Task goal:
Here are the records. Write out exactly the lines between the one holding "### Manually Installing Required Nodes on Windows" and the one holding "- [x] Editable parameters grouped together.", inclusive.

Stored data:

○ ○ ○ ○ ○

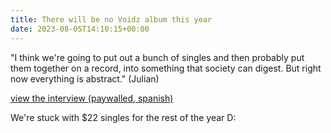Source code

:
 ```yaml
---
title: There will be no Voidz album this year
date: 2023-08-05T14:10:15+00:00
---
```


"I think we're going to put out a bunch of singles and then probably put them together on a record, into something that society can digest. But right now everything is abstract." (Julian)

[view the interview (paywalled, spanish)](https://www.rockdelux.com/es/musica/the-voidz--un-monstruo-de-seis-cabezas)

We're stuck with $22 singles for the rest of the year D:
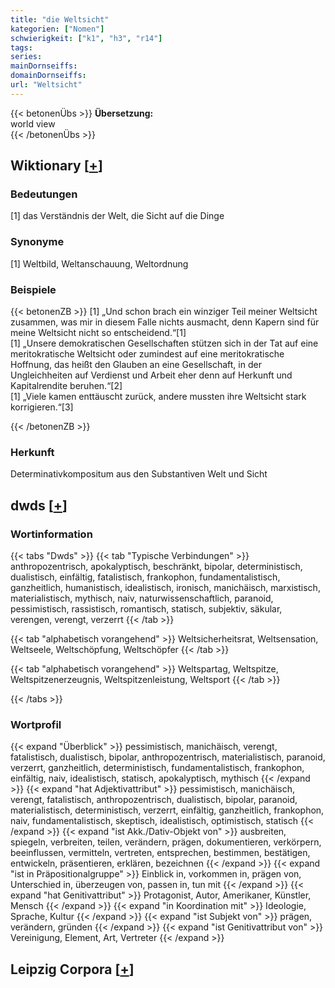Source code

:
 ```yaml
---
title: "die Weltsicht"
kategorien: ["Nomen"]
schwierigkeit: ["k1", "h3", "r14"]
tags:
series:
mainDornseiffs:
domainDornseiffs:
url: "Weltsicht"
---
```


{{< betonenÜbs >}}
**Übersetzung:**  
world view  
{{< /betonenÜbs >}}

## Wiktionary [[+](https://de.wiktionary.org/wiki/Weltsicht)]

### Bedeutungen
[1] das Verständnis der Welt, die Sicht auf die Dinge  

### Synonyme
[1] Weltbild, Weltanschauung, Weltordnung  

### Beispiele
{{< betonenZB >}}
[1] „Und schon brach ein winziger Teil meiner Weltsicht zusammen, was mir in diesem Falle nichts ausmacht, denn Kapern sind für meine Weltsicht nicht so entscheidend.“[1]  
[1] „Unsere demokratischen Gesellschaften stützen sich in der Tat auf eine meritokratische Weltsicht oder zumindest auf eine meritokratische Hoffnung, das heißt den Glauben an eine Gesellschaft, in der Ungleichheiten auf Verdienst und Arbeit eher denn auf Herkunft und Kapitalrendite beruhen.“[2]  
[1] „Viele kamen enttäuscht zurück, andere mussten ihre Weltsicht stark korrigieren.“[3]  

{{< /betonenZB >}}
### Herkunft
Determinativkompositum aus den Substantiven Welt und Sicht  



## dwds [[+](https://www.dwds.de/wb/Weltsicht)]

### Wortinformation
{{< tabs "Dwds" >}}
{{< tab "Typische Verbindungen" >}}
anthropozentrisch, apokalyptisch, beschränkt, bipolar, deterministisch, dualistisch, einfältig, fatalistisch, frankophon, fundamentalistisch, ganzheitlich, humanistisch, idealistisch, ironisch, manichäisch, marxistisch, materialistisch, mythisch, naiv, naturwissenschaftlich, paranoid, pessimistisch, rassistisch, romantisch, statisch, subjektiv, säkular, verengen, verengt, verzerrt
{{< /tab >}}

{{< tab "alphabetisch vorangehend" >}}
Weltsicherheitsrat, Weltsensation, Weltseele, Weltschöpfung, Weltschöpfer
{{< /tab >}}

{{< tab "alphabetisch vorangehend" >}}
Weltspartag, Weltspitze, Weltspitzenerzeugnis, Weltspitzenleistung, Weltsport
{{< /tab >}}

{{< /tabs >}}

### Wortprofil
{{< expand "Überblick" >}} pessimistisch, manichäisch, verengt, fatalistisch, dualistisch, bipolar, anthropozentrisch, materialistisch, paranoid, verzerrt, ganzheitlich, deterministisch, fundamentalistisch, frankophon, einfältig, naiv, idealistisch, statisch, apokalyptisch, mythisch {{< /expand >}}
{{< expand "hat Adjektivattribut" >}} pessimistisch, manichäisch, verengt, fatalistisch, anthropozentrisch, dualistisch, bipolar, paranoid, materialistisch, deterministisch, verzerrt, einfältig, ganzheitlich, frankophon, naiv, fundamentalistisch, skeptisch, idealistisch, optimistisch, statisch {{< /expand >}}
{{< expand "ist Akk./Dativ-Objekt von" >}} ausbreiten, spiegeln, verbreiten, teilen, verändern, prägen, dokumentieren, verkörpern, beeinflussen, vermitteln, vertreten, entsprechen, bestimmen, bestätigen, entwickeln, präsentieren, erklären, bezeichnen {{< /expand >}}
{{< expand "ist in Präpositionalgruppe" >}} Einblick in, vorkommen in, prägen von, Unterschied in, überzeugen von, passen in, tun mit {{< /expand >}}
{{< expand "hat Genitivattribut" >}} Protagonist, Autor, Amerikaner, Künstler, Mensch {{< /expand >}}
{{< expand "in Koordination mit" >}} Ideologie, Sprache, Kultur {{< /expand >}}
{{< expand "ist Subjekt von" >}} prägen, verändern, gründen {{< /expand >}}
{{< expand "ist Genitivattribut von" >}} Vereinigung, Element, Art, Vertreter {{< /expand >}}

## Leipzig Corpora [[+](https://corpora.uni-leipzig.de/en/res?word=Weltsicht&corpusId=deu_newscrawl-public_2018)]

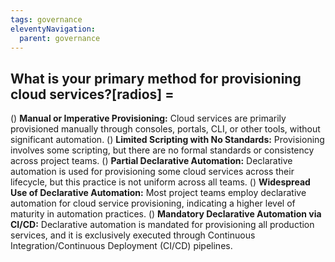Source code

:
 ```yaml
---
tags: governance
eleventyNavigation:
  parent: governance
---
```


## What is your primary method for provisioning cloud services?[radios] =

() **Manual or Imperative Provisioning:** Cloud services are primarily provisioned manually through consoles, portals, CLI, or other tools, without significant automation.
() **Limited Scripting with No Standards:** Provisioning involves some scripting, but there are no formal standards or consistency across project teams.
() **Partial Declarative Automation:** Declarative automation is used for provisioning some cloud services across their lifecycle, but this practice is not uniform across all teams.
() **Widespread Use of Declarative Automation:** Most project teams employ declarative automation for cloud service provisioning, indicating a higher level of maturity in automation practices.
() **Mandatory Declarative Automation via CI/CD:** Declarative automation is mandated for provisioning all production services, and it is exclusively executed through Continuous Integration/Continuous Deployment (CI/CD) pipelines.
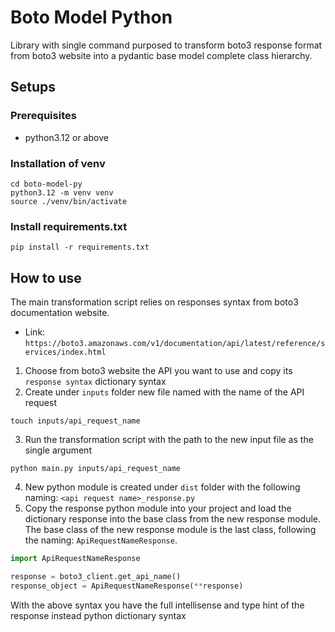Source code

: # Boto Model Python
Library with single command purposed to transform boto3 response format from boto3 website into a pydantic base model
complete class hierarchy.
## Setups
### Prerequisites
- python3.12 or above
### Installation of venv
```shell
cd boto-model-py
python3.12 -m venv venv
source ./venv/bin/activate
```
### Install requirements.txt
```shell
pip install -r requirements.txt
```
## How to use
The main transformation script relies on responses syntax from boto3 documentation website.
- Link: `https://boto3.amazonaws.com/v1/documentation/api/latest/reference/services/index.html`
1. Choose from boto3 website the API you want to use and copy its `response syntax` dictionary syntax
2. Create under `inputs` folder new file named with the name of the API request
```shell
touch inputs/api_request_name
```
3. Run the transformation script with the path to the new input file as the single argument
```shell
python main.py inputs/api_request_name
```
4. New python module is created under `dist` folder with the following naming:
`<api request name>_response.py`
5. Copy the response python module into your project and load the dictionary response into the base class from the 
new response module. The base class of the new response module is the last class, following the naming:
`ApiRequestNameResponse`.
```python
import ApiRequestNameResponse

response = boto3_client.get_api_name()
response_object = ApiRequestNameResponse(**response)
```
With the above syntax you have the full intellisense and type hint of the response instead python dictionary syntax
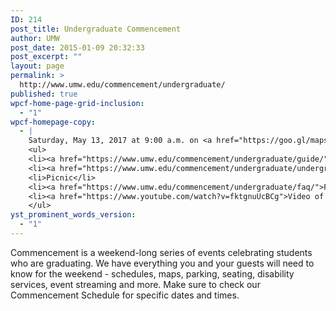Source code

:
 ```yaml
---
ID: 214
post_title: Undergraduate Commencement
author: UMW
post_date: 2015-01-09 20:32:33
post_excerpt: ""
layout: page
permalink: >
  http://www.umw.edu/commencement/undergraduate/
published: true
wpcf-home-page-grid-inclusion:
  - "1"
wpcf-homepage-copy:
  - |
    Saturday, May 13, 2017 at 9:00 a.m. on <a href="https://goo.gl/maps/YffQz3tmEmw">Ball Circle</a>
    <ul>
    <li><a href="https://www.umw.edu/commencement/undergraduate/guide/">Step-by-step Guide</a></li>
    <li><a href="https://www.umw.edu/commencement/undergraduate/undergraduate-commencement/">Schedule</a></li>
    <li>Picnic</li>
    <li><a href="https://www.umw.edu/commencement/undergraduate/faq/">FAQ</a></li>
    <li><a href="https://www.youtube.com/watch?v=fktgnuUcBCg">Video of 2016 Ceremony</a> [YouTube]</li>
    </ul>
yst_prominent_words_version:
  - "1"
---
```

Commencement is a weekend-long series of events celebrating students who are graduating. We have everything you and your guests will need to know for the weekend - schedules, maps, parking, seating, disability services, event streaming and more. Make sure to check our Commencement Schedule for specific dates and times.

&nbsp;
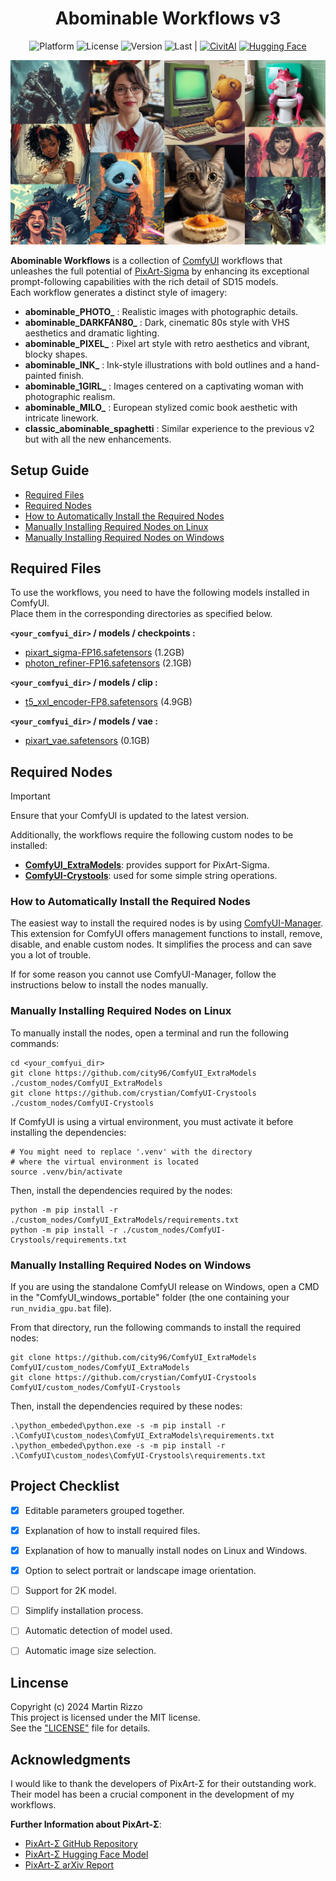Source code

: <div align="center">

# Abominable Workflows v3

<p>
<img alt="Platform"     src="https://img.shields.io/badge/platform-ComfyUI-blue">
<img alt="License"      src="https://img.shields.io/github/license/martin-rizzo/AbominableWorkflows?color=blue">
<img alt="Version"      src="https://img.shields.io/github/v/tag/martin-rizzo/AbominableWorkflows?label=version">
<img alt="Last"         src="https://img.shields.io/github/last-commit/martin-rizzo/AbominableWorkflows"> |
<a href="https://civitai.com/models/420163/abominable-workflows">
   <img alt="CivitAI"      src="https://img.shields.io/badge/page-CivitAI-00F"></a>
<a href="https://huggingface.co/martin-rizzo/AbominableWorkflows">
   <img alt="Hugging Face" src="https://img.shields.io/badge/models-HuggingFace-yellow"></a>
</p>

![Abominable Workflows Grid](./demo_images/abominable_grid.jpg)
</div>

**Abominable Workflows** is a collection of [ComfyUI](https://github.com/comfyanonymous/ComfyUI) workflows that unleashes the full potential of [PixArt-Sigma](https://github.com/PixArt-alpha/PixArt-sigma) by enhancing its exceptional prompt-following capabilities with the rich detail of SD15 models. <br/>
Each workflow generates a distinct style of imagery:

* **abominable_PHOTO_** : Realistic images with photographic details.
* **abominable_DARKFAN80_** : Dark, cinematic 80s style with VHS aesthetics and dramatic lighting.
* **abominable_PIXEL_** : Pixel art style with retro aesthetics and vibrant, blocky shapes.
* **abominable_INK_** : Ink-style illustrations with bold outlines and a hand-painted finish.
* **abominable_1GIRL_** : Images centered on a captivating woman with photographic realism.
* **abominable_MILO_** : European stylized comic book aesthetic with intricate linework.
* **classic_abominable_spaghetti** : Similar experience to the previous v2 but with all the new enhancements.


## Setup Guide

 * [Required Files](#required-files)
 * [Required Nodes](#required-nodes)
 * [How to Automatically Install the Required Nodes](#how-to-automatically-install-the-required-nodes)
 * [Manually Installing Required Nodes on Linux](#manually-installing-required-nodes-on-linux)
 * [Manually Installing Required Nodes on Windows](#manually-installing-required-nodes-on-windows)


## Required Files

To use the workflows, you need to have the following models installed in ComfyUI.<br/>
Place them in the corresponding directories as specified below.

__`<your_comfyui_dir>` / models / checkpoints :__
 * [pixart_sigma-FP16.safetensors](
   https://huggingface.co/martin-rizzo/AbominableWorkflows/tree/main) (1.2GB)
 * [photon_refiner-FP16.safetensors](
   https://huggingface.co/martin-rizzo/AbominableWorkflows/tree/main) (2.1GB)

__`<your_comfyui_dir>` / models / clip :__
 * [t5_xxl_encoder-FP8.safetensors](
   https://huggingface.co/martin-rizzo/AbominableWorkflows/tree/main) (4.9GB)

__`<your_comfyui_dir>` / models / vae :__
 * [pixart_vae.safetensors](
   https://huggingface.co/martin-rizzo/AbominableWorkflows/tree/main) (0.1GB)


## Required Nodes

> [!IMPORTANT]
> Ensure that your ComfyUI is updated to the latest version.

Additionally, the workflows require the following custom nodes to be installed:
 * [__ComfyUI_ExtraModels__](
   https://github.com/city96/ComfyUI_ExtraModels): provides support for PixArt-Sigma.
 * [__ComfyUI-Crystools__](
   https://github.com/crystian/ComfyUI-Crystools): used for some simple string operations.

### How to Automatically Install the Required Nodes

The easiest way to install the required nodes is by using [ComfyUI-Manager](https://github.com/ltdrdata/ComfyUI-Manager).
This extension for ComfyUI offers management functions to install, remove,
disable, and enable custom nodes. It simplifies the process and can save you
a lot of trouble.

If for some reason you cannot use ComfyUI-Manager, follow the instructions
below to install the nodes manually.

### Manually Installing Required Nodes on Linux

To manually install the nodes, open a terminal and run the following commands:
```
cd <your_comfyui_dir>
git clone https://github.com/city96/ComfyUI_ExtraModels ./custom_nodes/ComfyUI_ExtraModels
git clone https://github.com/crystian/ComfyUI-Crystools ./custom_nodes/ComfyUI-Crystools
```

If ComfyUI is using a virtual environment, you must activate it before installing
the dependencies:
```
# You might need to replace '.venv' with the directory
# where the virtual environment is located
source .venv/bin/activate
```

Then, install the dependencies required by the nodes:
```
python -m pip install -r ./custom_nodes/ComfyUI_ExtraModels/requirements.txt
python -m pip install -r ./custom_nodes/ComfyUI-Crystools/requirements.txt
```

### Manually Installing Required Nodes on Windows

If you are using the standalone ComfyUI release on Windows, open a CMD in
the "ComfyUI_windows_portable" folder (the one containing your `run_nvidia_gpu.bat`
file).

From that directory, run the following commands to install the required nodes:
```
git clone https://github.com/city96/ComfyUI_ExtraModels ComfyUI/custom_nodes/ComfyUI_ExtraModels
git clone https://github.com/crystian/ComfyUI-Crystools ComfyUI/custom_nodes/ComfyUI-Crystools
```

Then, install the dependencies required by these nodes:
```
.\python_embeded\python.exe -s -m pip install -r .\ComfyUI\custom_nodes\ComfyUI_ExtraModels\requirements.txt
.\python_embeded\python.exe -s -m pip install -r .\ComfyUI\custom_nodes\ComfyUI-Crystools\requirements.txt
```


## Project Checklist

- [x] Editable parameters grouped together.
- [x] Explanation of how to install required files.
- [x] Explanation of how to manually install nodes on Linux and Windows.
- [x] Option to select portrait or landscape image orientation.
- [ ] Support for 2K model.
- [ ] Simplify installation process.
- [ ] Automatic detection of model used.
- [ ] Automatic image size selection.


## Lincense

Copyright (c) 2024 Martin Rizzo  
This project is licensed under the MIT license.  
See the ["LICENSE"](LICENSE) file for details.


## Acknowledgments

I would like to thank the developers of PixArt-Σ for their outstanding work.
Their model has been a crucial component in the development of my workflows.

__Further Information about PixArt-Σ__:
  * [PixArt-Σ GitHub Repository](https://github.com/PixArt-alpha/PixArt-sigma)
  * [PixArt-Σ Hugging Face Model](https://huggingface.co/PixArt-alpha/PixArt-Sigma-XL-2-1024-MS)
  * [PixArt-Σ arXiv Report](https://arxiv.org/abs/2403.04692)

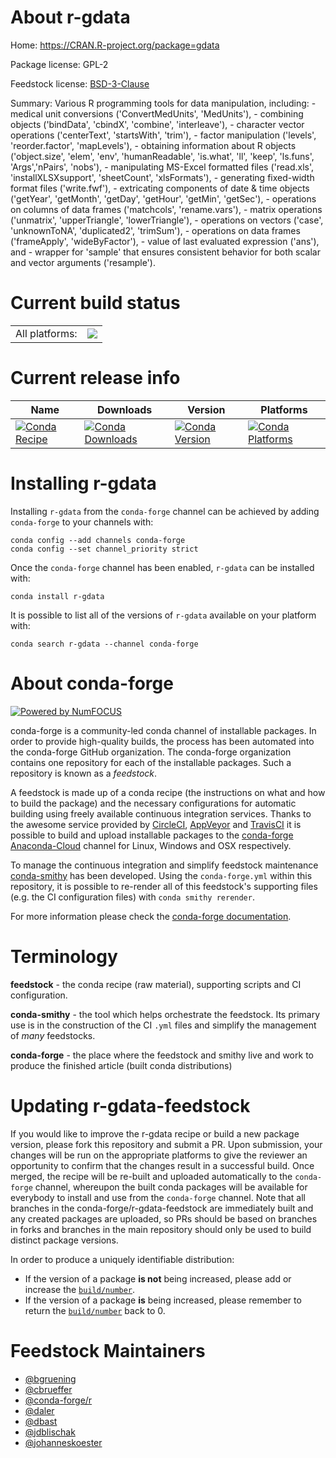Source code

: About r-gdata
=============

Home: https://CRAN.R-project.org/package=gdata

Package license: GPL-2

Feedstock license: [BSD-3-Clause](https://github.com/conda-forge/r-gdata-feedstock/blob/master/LICENSE.txt)

Summary: Various R programming tools for data manipulation, including: - medical unit conversions ('ConvertMedUnits', 'MedUnits'), - combining objects ('bindData', 'cbindX', 'combine', 'interleave'), - character vector operations ('centerText', 'startsWith', 'trim'), - factor manipulation ('levels', 'reorder.factor', 'mapLevels'), - obtaining information about R objects ('object.size', 'elem', 'env', 'humanReadable', 'is.what', 'll', 'keep', 'ls.funs', 'Args','nPairs', 'nobs'), - manipulating MS-Excel formatted files ('read.xls', 'installXLSXsupport', 'sheetCount', 'xlsFormats'), - generating fixed-width format files ('write.fwf'), - extricating components of date & time objects ('getYear', 'getMonth', 'getDay', 'getHour', 'getMin', 'getSec'), - operations on columns of data frames  ('matchcols', 'rename.vars'), - matrix operations ('unmatrix', 'upperTriangle', 'lowerTriangle'), - operations on vectors ('case', 'unknownToNA', 'duplicated2', 'trimSum'), - operations on data frames ('frameApply', 'wideByFactor'), - value of last evaluated expression ('ans'), and - wrapper for 'sample' that ensures consistent behavior for both scalar and vector arguments ('resample').

Current build status
====================


<table><tr><td>All platforms:</td>
    <td>
      <a href="https://dev.azure.com/conda-forge/feedstock-builds/_build/latest?definitionId=1167&branchName=master">
        <img src="https://dev.azure.com/conda-forge/feedstock-builds/_apis/build/status/r-gdata-feedstock?branchName=master">
      </a>
    </td>
  </tr>
</table>

Current release info
====================

| Name | Downloads | Version | Platforms |
| --- | --- | --- | --- |
| [![Conda Recipe](https://img.shields.io/badge/recipe-r--gdata-green.svg)](https://anaconda.org/conda-forge/r-gdata) | [![Conda Downloads](https://img.shields.io/conda/dn/conda-forge/r-gdata.svg)](https://anaconda.org/conda-forge/r-gdata) | [![Conda Version](https://img.shields.io/conda/vn/conda-forge/r-gdata.svg)](https://anaconda.org/conda-forge/r-gdata) | [![Conda Platforms](https://img.shields.io/conda/pn/conda-forge/r-gdata.svg)](https://anaconda.org/conda-forge/r-gdata) |

Installing r-gdata
==================

Installing `r-gdata` from the `conda-forge` channel can be achieved by adding `conda-forge` to your channels with:

```
conda config --add channels conda-forge
conda config --set channel_priority strict
```

Once the `conda-forge` channel has been enabled, `r-gdata` can be installed with:

```
conda install r-gdata
```

It is possible to list all of the versions of `r-gdata` available on your platform with:

```
conda search r-gdata --channel conda-forge
```


About conda-forge
=================

[![Powered by NumFOCUS](https://img.shields.io/badge/powered%20by-NumFOCUS-orange.svg?style=flat&colorA=E1523D&colorB=007D8A)](http://numfocus.org)

conda-forge is a community-led conda channel of installable packages.
In order to provide high-quality builds, the process has been automated into the
conda-forge GitHub organization. The conda-forge organization contains one repository
for each of the installable packages. Such a repository is known as a *feedstock*.

A feedstock is made up of a conda recipe (the instructions on what and how to build
the package) and the necessary configurations for automatic building using freely
available continuous integration services. Thanks to the awesome service provided by
[CircleCI](https://circleci.com/), [AppVeyor](https://www.appveyor.com/)
and [TravisCI](https://travis-ci.com/) it is possible to build and upload installable
packages to the [conda-forge](https://anaconda.org/conda-forge)
[Anaconda-Cloud](https://anaconda.org/) channel for Linux, Windows and OSX respectively.

To manage the continuous integration and simplify feedstock maintenance
[conda-smithy](https://github.com/conda-forge/conda-smithy) has been developed.
Using the ``conda-forge.yml`` within this repository, it is possible to re-render all of
this feedstock's supporting files (e.g. the CI configuration files) with ``conda smithy rerender``.

For more information please check the [conda-forge documentation](https://conda-forge.org/docs/).

Terminology
===========

**feedstock** - the conda recipe (raw material), supporting scripts and CI configuration.

**conda-smithy** - the tool which helps orchestrate the feedstock.
                   Its primary use is in the construction of the CI ``.yml`` files
                   and simplify the management of *many* feedstocks.

**conda-forge** - the place where the feedstock and smithy live and work to
                  produce the finished article (built conda distributions)


Updating r-gdata-feedstock
==========================

If you would like to improve the r-gdata recipe or build a new
package version, please fork this repository and submit a PR. Upon submission,
your changes will be run on the appropriate platforms to give the reviewer an
opportunity to confirm that the changes result in a successful build. Once
merged, the recipe will be re-built and uploaded automatically to the
`conda-forge` channel, whereupon the built conda packages will be available for
everybody to install and use from the `conda-forge` channel.
Note that all branches in the conda-forge/r-gdata-feedstock are
immediately built and any created packages are uploaded, so PRs should be based
on branches in forks and branches in the main repository should only be used to
build distinct package versions.

In order to produce a uniquely identifiable distribution:
 * If the version of a package **is not** being increased, please add or increase
   the [``build/number``](https://docs.conda.io/projects/conda-build/en/latest/resources/define-metadata.html#build-number-and-string).
 * If the version of a package **is** being increased, please remember to return
   the [``build/number``](https://docs.conda.io/projects/conda-build/en/latest/resources/define-metadata.html#build-number-and-string)
   back to 0.

Feedstock Maintainers
=====================

* [@bgruening](https://github.com/bgruening/)
* [@cbrueffer](https://github.com/cbrueffer/)
* [@conda-forge/r](https://github.com/conda-forge/r/)
* [@daler](https://github.com/daler/)
* [@dbast](https://github.com/dbast/)
* [@jdblischak](https://github.com/jdblischak/)
* [@johanneskoester](https://github.com/johanneskoester/)

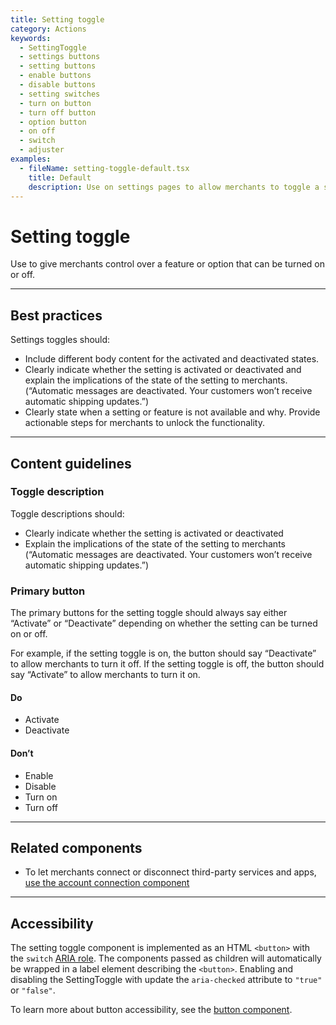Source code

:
 ```yaml
---
title: Setting toggle
category: Actions
keywords:
  - SettingToggle
  - settings buttons
  - setting buttons
  - enable buttons
  - disable buttons
  - setting switches
  - turn on button
  - turn off button
  - option button
  - on off
  - switch
  - adjuster
examples:
  - fileName: setting-toggle-default.tsx
    title: Default
    description: Use on settings pages to allow merchants to toggle a setting that has an activated or a deactivated state.
---
```


# Setting toggle

Use to give merchants control over a feature or option that can be turned on or off.

---

## Best practices

Settings toggles should:

- Include different body content for the activated and deactivated states.
- Clearly indicate whether the setting is activated or deactivated and explain the implications of the state of the setting to merchants. (“Automatic messages are deactivated. Your customers won’t receive automatic shipping updates.”)
- Clearly state when a setting or feature is not available and why. Provide actionable steps for merchants to unlock the functionality.

---

## Content guidelines

### Toggle description

Toggle descriptions should:

- Clearly indicate whether the setting is activated or deactivated
- Explain the implications of the state of the setting to merchants (“Automatic messages are deactivated. Your customers won’t receive automatic shipping updates.”)

### Primary button

The primary buttons for the setting toggle should always say either “Activate” or “Deactivate” depending on whether the setting can be turned on or off.

For example, if the setting toggle is on, the button should say “Deactivate” to allow merchants to turn it off. If the setting toggle is off, the button should say “Activate” to allow merchants to turn it on.

<!-- dodont -->

#### Do

- Activate
- Deactivate

#### Don’t

- Enable
- Disable
- Turn on
- Turn off

<!-- end -->

---

## Related components

- To let merchants connect or disconnect third-party services and apps, [use the account connection component](https://polaris.shopify.com/components/account-connection)

---

## Accessibility

The setting toggle component is implemented as an HTML `<button>` with the `switch` [ARIA role](https://developer.mozilla.org/en-US/docs/Web/Accessibility/ARIA/Roles/switch_role).
The components passed as children will automatically be wrapped in a label element describing the `<button>`. Enabling and disabling the SettingToggle with update the `aria-checked` attribute to `"true"` or `"false"`.

To learn more about button accessibility, see the [button component](https://polaris.shopify.com/components/button).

○ ○ ○ ○ ○

Result below:
### Manually Installing Required Nodes on Windows

If you are using the standalone ComfyUI release on Windows, open a CMD in
the "ComfyUI_windows_portable" folder (the one containing your `run_nvidia_gpu.bat`
file).

From that directory, run the following commands to install the required nodes:
```
git clone https://github.com/city96/ComfyUI_ExtraModels ComfyUI/custom_nodes/ComfyUI_ExtraModels
git clone https://github.com/crystian/ComfyUI-Crystools ComfyUI/custom_nodes/ComfyUI-Crystools
```

Then, install the dependencies required by these nodes:
```
.\python_embeded\python.exe -s -m pip install -r .\ComfyUI\custom_nodes\ComfyUI_ExtraModels\requirements.txt
.\python_embeded\python.exe -s -m pip install -r .\ComfyUI\custom_nodes\ComfyUI-Crystools\requirements.txt
```


## Project Checklist

- [x] Editable parameters grouped together.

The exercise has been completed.